**Your instructions:** Skip every picture while you write out the records below, from the first line through the one that contains "## Mnemonics", both ends kept.

[Records shown — start]

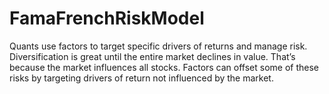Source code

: # FamaFrenchRiskModel
Quants use factors to target specific drivers of returns and manage risk. Diversification is great until the entire market declines in value. That’s because the market influences all stocks. Factors can offset some of these risks by targeting drivers of return not influenced by the market.
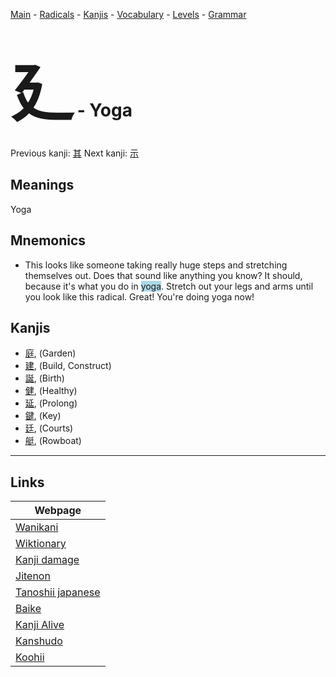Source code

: <style> bigfont {font-size: 100px}</style>
[Main](../README.md) -
[Radicals](../radicals.md) -
[Kanjis](../kanjis.md) -
[Vocabulary](../vocabulary.md) -
[Levels](../levels.md) -
[Grammar](../grammar.md)
# <bigfont> 廴</bigfont> - Yoga 

Previous kanji: [其](其.md) Next kanji: [示](示.md) 

## Meanings
 Yoga
## Mnemonics
 * This looks like someone taking really huge steps and stretching themselves out. Does that sound like anything you know? It should, because it's what you do in <span style="background-color:#ADD8E6"> yoga</span>. Stretch out your legs and arms until you look like this radical. Great! You're doing yoga now!


## Kanjis
 * [庭](../kanjis/庭.md), (Garden)
* [建](../kanjis/建.md), (Build, Construct)
* [誕](../kanjis/誕.md), (Birth)
* [健](../kanjis/健.md), (Healthy)
* [延](../kanjis/延.md), (Prolong)
* [鍵](../kanjis/鍵.md), (Key)
* [廷](../kanjis/廷.md), (Courts)
* [艇](../kanjis/艇.md), (Rowboat)



---

## Links 

| Webpage |
| --- |
| [Wanikani          ](https://www.wanikani.com/kanji/廴) |
| [Wiktionary        ](https://en.wiktionary.org/wiki/廴) |
| [Kanji damage      ](http://www.kanjidamage.com/kanji/search?utf8=✓&q=廴) |
| [Jitenon           ](https://jitenon.com/kanji/廴) |
| [Tanoshii japanese ](https://www.tanoshiijapanese.com/dictionary/kanji.cfm?k=廴) |
| [Baike             ](https://baike.baidu.com/item/廴) |
| [Kanji Alive       ](https://app.kanjialive.com/廴) |
| [Kanshudo          ](https://www.kanshudo.com/searchmn?q=廴) |
| [Koohii            ](https://kanji.koohii.com/study/kanji/廴) |
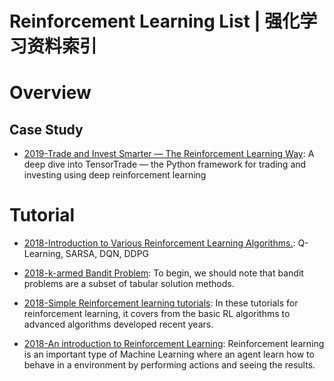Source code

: # Reinforcement Learning List | 强化学习资料索引

# Overview

## Case Study

- [2019-Trade and Invest Smarter — The Reinforcement Learning Way](https://towardsdatascience.com/trade-smarter-w-reinforcement-learning-a5e91163f315#7e3a): A deep dive into TensorTrade — the Python framework for trading and investing using deep reinforcement learning

# Tutorial

- [2018-Introduction to Various Reinforcement Learning Algorithms.](https://parg.co/UVN): Q-Learning, SARSA, DQN, DDPG

- [2018-k-armed Bandit Problem](https://oneraynyday.github.io/ml/2018/05/03/Reinforcement-Learning-Bandit/): To begin, we should note that bandit problems are a subset of tabular solution methods.

- [2018-Simple Reinforcement learning tutorials](https://github.com/MorvanZhou/Reinforcement-learning-with-tensorflow): In these tutorials for reinforcement learning, it covers from the basic RL algorithms to advanced algorithms developed recent years.

- [2018-An introduction to Reinforcement Learning](https://medium.freecodecamp.org/an-introduction-to-reinforcement-learning-4339519de419): Reinforcement learning is an important type of Machine Learning where an agent learn how to behave in a environment by performing actions and seeing the results.

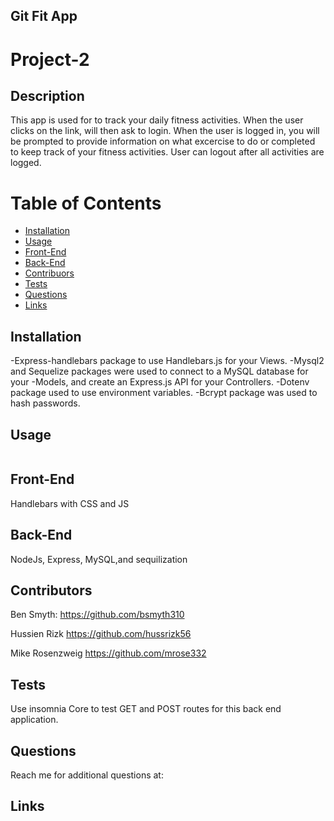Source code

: ## Git Fit App 
# Project-2


## Description
This app is used for to track your daily fitness activities. When the user clicks on the link, will then ask to login. When the user is logged in, you will be prompted to provide information on what excercise to do or completed to keep track of your fitness activities. User can logout after all activities are logged.

# Table of Contents

 * [Installation](#installation)
 * [Usage](#usage)
 * [Front-End](#front-end)
 * [Back-End](#back-end)
 * [Contribuors](#contributors)
 * [Tests](#tests)
 * [Questions](#questions)
 * [Links](#links)
    

## Installation
-Express-handlebars package to use Handlebars.js for your Views.
-Mysql2 and Sequelize packages were used to connect to a MySQL database for your -Models, and create an Express.js API for your Controllers.
-Dotenv package used to use environment variables.
-Bcrypt package was used to hash passwords.


## Usage 
<img src="">

## Front-End
Handlebars with CSS and JS 

## Back-End
NodeJs, Express, MySQL,and sequilization

## Contributors

 Ben Smyth:
 https://github.com/bsmyth310

 Hussien Rizk
 https://github.com/hussrizk56

 Mike Rosenzweig
 https://github.com/mrose332

## Tests

Use insomnia Core to test GET and POST routes for this back end application.

## Questions

Reach me for additional questions at: 

## Links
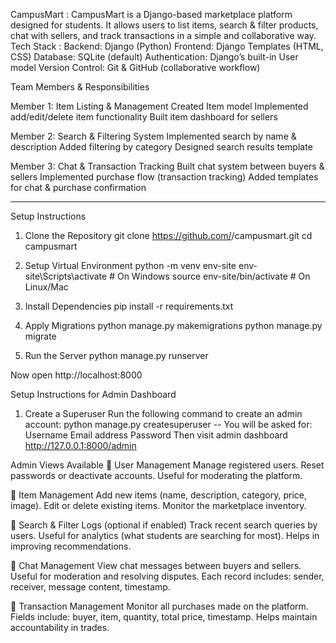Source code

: CampusMart : 
CampusMart is a Django-based marketplace platform designed for students.
It allows users to list items, search & filter products, chat with sellers, and track transactions in a simple and collaborative way.
Tech Stack : 
Backend: Django (Python)
Frontend: Django Templates (HTML, CSS)
Database: SQLite (default) 
Authentication: Django’s built-in User model
Version Control: Git & GitHub (collaborative workflow)

Team Members & Responsibilities

Member 1: Item Listing & Management
Created Item model
Implemented add/edit/delete item functionality
Built item dashboard for sellers

Member 2: Search & Filtering System
Implemented search by name & description
Added filtering by category
Designed search results template

Member 3: Chat & Transaction Tracking
Built chat system between buyers & sellers
Implemented purchase flow (transaction tracking)
Added templates for chat & purchase confirmation


-----------------------------------------------------------------------------
Setup Instructions
1. Clone the Repository
git clone https://github.com/<your-org-or-username>/campusmart.git
cd campusmart

2. Setup Virtual Environment
python -m venv env-site
env-site\Scripts\activate   # On Windows
source env-site/bin/activate   # On Linux/Mac

3. Install Dependencies
pip install -r requirements.txt

4. Apply Migrations
python manage.py makemigrations
python manage.py migrate

5. Run the Server
python manage.py runserver


Now open http://localhost:8000


Setup Instructions for Admin Dashboard 

1. Create a Superuser
Run the following command to create an admin account:
python manage.py createsuperuser
--
You will be asked for:
Username
Email address
Password
Then visit admin dashboard 
http://127.0.0.1:8000/admin

Admin Views Available
🔹 User Management
Manage registered users.
Reset passwords or deactivate accounts.
Useful for moderating the platform.

🔹 Item Management
Add new items (name, description, category, price, image).
Edit or delete existing items.
Monitor the marketplace inventory.

🔹 Search & Filter Logs (optional if enabled)
Track recent search queries by users.
Useful for analytics (what students are searching for most).
Helps in improving recommendations.

🔹 Chat Management
View chat messages between buyers and sellers.
Useful for moderation and resolving disputes.
Each record includes: sender, receiver, message content, timestamp.

🔹 Transaction Management
Monitor all purchases made on the platform.
Fields include: buyer, item, quantity, total price, timestamp.
Helps maintain accountability in trades.
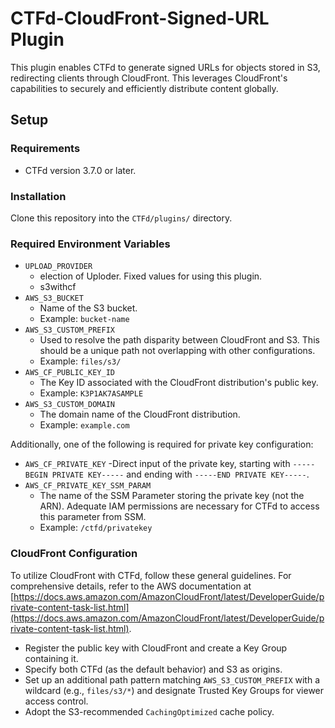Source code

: # CTFd-CloudFront-Signed-URL Plugin
This plugin enables CTFd to generate signed URLs for objects stored in S3, redirecting clients through CloudFront. This leverages CloudFront's capabilities to securely and efficiently distribute content globally.

## Setup

### Requirements
- CTFd version 3.7.0 or later.

### Installation
Clone this repository into the `CTFd/plugins/` directory.

### Required Environment Variables
- `UPLOAD_PROVIDER`
  - election of Uploder. Fixed values for using this plugin.
  - s3withcf
- `AWS_S3_BUCKET`
  - Name of the S3 bucket.
  - Example: `bucket-name`
- `AWS_S3_CUSTOM_PREFIX`
  - Used to resolve the path disparity between CloudFront and S3. This should be a unique path not overlapping with other configurations.
  - Example: `files/s3/`
- `AWS_CF_PUBLIC_KEY_ID`
  - The Key ID associated with the CloudFront distribution's public key.
  - Example: `K3P1AK7ASAMPLE`
- `AWS_S3_CUSTOM_DOMAIN`
  - The domain name of the CloudFront distribution.
  - Example: `example.com`

Additionally, one of the following is required for private key configuration:
- `AWS_CF_PRIVATE_KEY`
  -Direct input of the private key, starting with `-----BEGIN PRIVATE KEY-----` and ending with `-----END PRIVATE KEY-----`.
- `AWS_CF_PRIVATE_KEY_SSM_PARAM`
  - The name of the SSM Parameter storing the private key (not the ARN). Adequate IAM permissions are necessary for CTFd to access this parameter from SSM.
  - Example: `/ctfd/privatekey`

### CloudFront Configuration
To utilize CloudFront with CTFd, follow these general guidelines. For comprehensive details, refer to the AWS documentation at [https://docs.aws.amazon.com/AmazonCloudFront/latest/DeveloperGuide/private-content-task-list.html](https://docs.aws.amazon.com/AmazonCloudFront/latest/DeveloperGuide/private-content-task-list.html).
- Register the public key with CloudFront and create a Key Group containing it.
- Specify both CTFd (as the default behavior) and S3 as origins.
- Set up an additional path pattern matching `AWS_S3_CUSTOM_PREFIX` with a wildcard (e.g., `files/s3/*`) and designate Trusted Key Groups for viewer access control.
- Adopt the S3-recommended `CachingOptimized` cache policy.
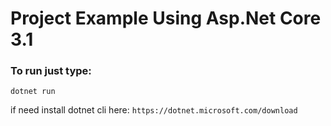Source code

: # Project Example Using Asp.Net Core 3.1

### To run just type:
`dotnet run`

if need install dotnet cli here:
`https://dotnet.microsoft.com/download`

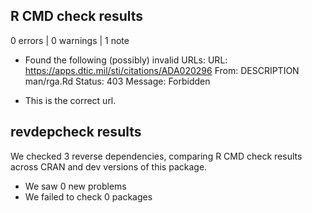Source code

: ## R CMD check results

0 errors | 0 warnings | 1 note

 * Found the following (possibly) invalid URLs:
    URL: https://apps.dtic.mil/sti/citations/ADA020296
      From: DESCRIPTION
            man/rga.Rd
      Status: 403
      Message: Forbidden

 * This is the correct url.

## revdepcheck results

We checked 3 reverse dependencies, comparing R CMD check results across CRAN and dev versions of this package.

 * We saw 0 new problems
 * We failed to check 0 packages
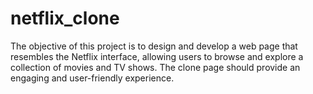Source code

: # netflix_clone
The objective of this project is to design and develop a web page that resembles the Netflix interface, allowing users to browse and explore a collection of movies and TV shows. The clone page should provide an engaging and user-friendly experience. 
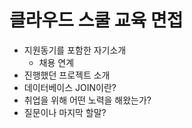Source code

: # 클라우드 스쿨 교육 면접
- 지원동기를 포함한 자기소개
  - 채용 연계  
- 진행했던 프로젝트 소개
- 데이터베이스 JOIN이란?
- 취업을 위해 어떤 노력을 해왔는가?
- 질문이나 마지막 할말?
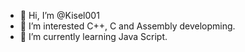 - 👋 Hi, I’m @Kisel001
- 👀 I’m interested C++, C and Assembly developming.
- 🌱 I’m currently learning Java Script.

<!---
Kisel001/Kisel001 is a ✨ special ✨ repository because its `README.md` (this file) appears on your GitHub profile.
You can click the Preview link to take a look at your changes.
--->

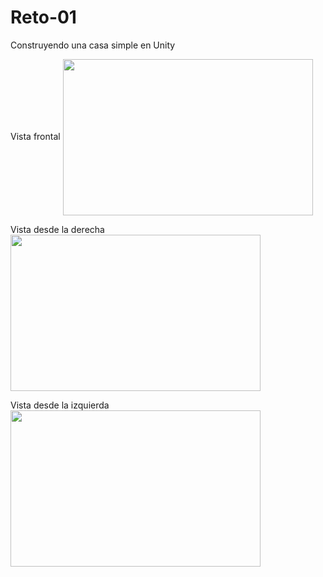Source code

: # Reto-01
Construyendo una casa simple en Unity

Vista frontal
<img src="https://github.com/user-attachments/assets/577680e6-21bf-444c-ac36-e2b732d0d93d" align="center" width="400" height="250">

Vista desde la derecha
<img src="https://github.com/user-attachments/assets/ec807e0a-f4c9-4785-8cf1-ee0b340611f2" align="center" width="400" height="250">

Vista desde la izquierda
<img src="https://github.com/user-attachments/assets/9adbde7d-52b7-4ebe-b857-deb9b698aef3" align="center" width="400" height="250">



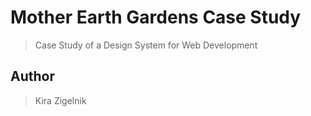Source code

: # Mother Earth Gardens Case Study 
> Case Study of a Design System for Web Development

## Author 
>Kira Zigelnik
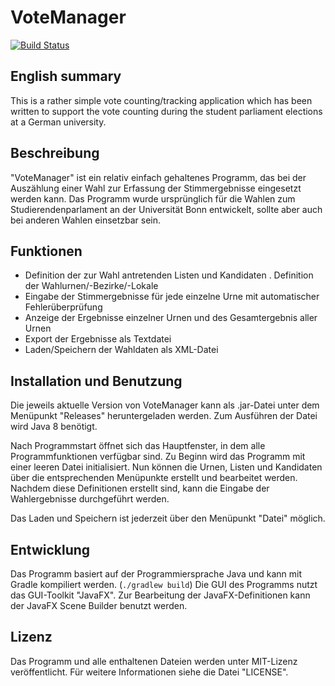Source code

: # VoteManager

[![Build Status](https://travis-ci.org/HSZemi/VoteManager.svg?branch=master)](https://travis-ci.org/HSZemi/VoteManager)

## English summary
This is a rather simple vote counting/tracking application which has been written to support the vote counting during the student parliament elections at a German university.

## Beschreibung

"VoteManager" ist ein relativ einfach gehaltenes Programm, das bei der Auszählung einer Wahl zur Erfassung der Stimmergebnisse eingesetzt werden kann.
Das Programm wurde ursprünglich für die Wahlen zum Studierendenparlament an der Universität Bonn entwickelt, sollte aber auch bei anderen Wahlen einsetzbar sein.

## Funktionen

- Definition der zur Wahl antretenden Listen und Kandidaten
. Definition der Wahlurnen/-Bezirke/-Lokale
- Eingabe der Stimmergebnisse für jede einzelne Urne mit automatischer Fehlerüberprüfung
- Anzeige der Ergebnisse einzelner Urnen und des Gesamtergebnis aller Urnen
- Export der Ergebnisse als Textdatei
- Laden/Speichern der Wahldaten als XML-Datei

## Installation und Benutzung

Die jeweils aktuelle Version von VoteManager kann als .jar-Datei unter dem Menüpunkt "Releases" heruntergeladen werden. Zum Ausführen der Datei wird Java 8 benötigt.

Nach Programmstart öffnet sich das Hauptfenster, in dem alle Programmfunktionen verfügbar sind. Zu Beginn wird das Programm mit einer leeren Datei initialisiert. Nun können die Urnen, Listen und Kandidaten über die entsprechenden Menüpunkte erstellt und bearbeitet werden. Nachdem diese Definitionen erstellt sind, kann die Eingabe der Wahlergebnisse durchgeführt werden.

Das Laden und Speichern ist jederzeit über den Menüpunkt "Datei" möglich.

## Entwicklung

Das Programm basiert auf der Programmiersprache Java und kann mit Gradle kompiliert werden. (`./gradlew build`)
Die GUI des Programms nutzt das GUI-Toolkit "JavaFX". Zur Bearbeitung der JavaFX-Definitionen kann der JavaFX Scene Builder benutzt werden.

## Lizenz

Das Programm und alle enthaltenen Dateien werden unter MIT-Lizenz veröffentlicht. Für weitere Informationen siehe die Datei "LICENSE".
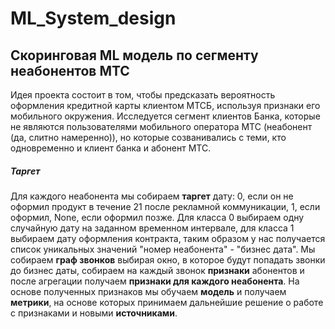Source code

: # ML_System_design

## Скоринговая ML модель по сегменту неабонентов МТС

Идея проекта состоит в том, чтобы предсказать вероятность оформления кредитной карты клиентом МТСБ, используя признаки его мобильного окружения. Исследуется сегмент клиентов Банка, которые не являются пользователями мобильного оператора МТС (неабонент (да, слитно намеренно)), но которые созванивались с теми, кто одновременно и клиент банка и абонент МТС. 
##### Таргет
Для каждого неабонента мы собираем 
**таргет** дату: 0, если он не оформил продукт в течение 21 после рекламной коммуникации, 1, если оформил, None, если оформил позже. Для класса 0 выбираем одну случайную дату на заданном временном интервале, для класса 1 выбираем дату оформления контракта, таким образом у нас получается список уникальных значений "номер неабонента" - "бизнес дата". Мы собираем **граф звонков** выбирая окно, в которое будут попадать звонки до бизнес даты, собираем на каждый звонок **признаки** абонентов и после агрегации получаем **признаки для каждого неабонента**. На основе полученных признаков мы обучаем **модель** и получаем **метрики**, на основе которых принимаем дальнейшие решение о работе с признаками и новыми **источниками**.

[Records shown — finish]

**Expected output:**
Source code

: # FamaFrenchRiskModel
Quants use factors to target specific drivers of returns and manage risk. Diversification is great until the entire market declines in value. That’s because the market influences all stocks. Factors can offset some of these risks by targeting drivers of return not influenced by the market.
Source code

: <style> bigfont {font-size: 100px}</style>
[Main](../README.md) -
[Radicals](../radicals.md) -
[Kanjis](../kanjis.md) -
[Vocabulary](../vocabulary.md) -
[Levels](../levels.md) -
[Grammar](../grammar.md)
# <bigfont> 廴</bigfont> - Yoga 

Previous kanji: [其](其.md) Next kanji: [示](示.md) 

## Meanings
 Yoga
## Mnemonics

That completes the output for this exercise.